Router that meet my needs ?

chrisbati

Occasional Visitor
Hello,

I have to change my router and I'm looking for a router that meets my needs.
If information is available in the specs of the routers nothing better than users feedbacks !

My requirements:

- Top class Wifi (wifi 6, mega bandwidth, mega coverage)

- Robust in terms of bandwidth management in general (I have 2 servers to stream 4k, teens who are permanently online to play, download, watch 4k content via the web, ...)

- Simple, ergonomic and evident parental control: to block a device, to be able to set a time limit on a device, to be able to define precise time slots (planing for a device)

- Dual wan as simply as possible or with tutorials for newbie available :). I have two modem cables so two separate internet connections and I would like to take advantage of efficient load balancing.
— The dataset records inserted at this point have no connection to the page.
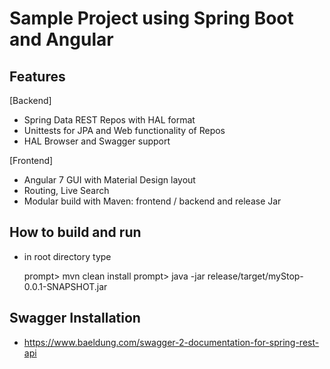 # Sample Project using Spring Boot and Angular 

## Features

[Backend]

* Spring Data REST Repos with HAL format
* Unittests for JPA and Web functionality of Repos
* HAL Browser and Swagger support

[Frontend]

* Angular 7 GUI with Material Design layout
* Routing, Live Search
* Modular build with Maven: frontend / backend and release Jar

## How to build and run

*  in root directory type

    prompt> mvn clean install
    prompt> java -jar release/target/myStop-0.0.1-SNAPSHOT.jar

## Swagger Installation

* https://www.baeldung.com/swagger-2-documentation-for-spring-rest-api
Thank you in advance for your opinions and advice!

Chrisbati
 

Trip

Very Senior Member
Trying to find all of the above in a single product, let alone one that's both user-friendly and reliable, is going to tough (at the very least). This is mainly because truly competent dual-WAN is usually only found in wired firewalls, truly reliable pre-draft AX ("Wifi 6") really only exists in certain access points and a small handful of consumer products, and parental controls that are both easy to operate but still fully-featured enough are just plain difficult to find, period. Add to all that the fact you said "mega bandwidth, mega coverage", which, depending on the size of your place, may best best fulfilled by a distributed wifi setup, utilizing multiple mesh nodes or wireless access points ("APs") to provide cleaner, lower dB signal to your endpoints (versus a single all-in-one).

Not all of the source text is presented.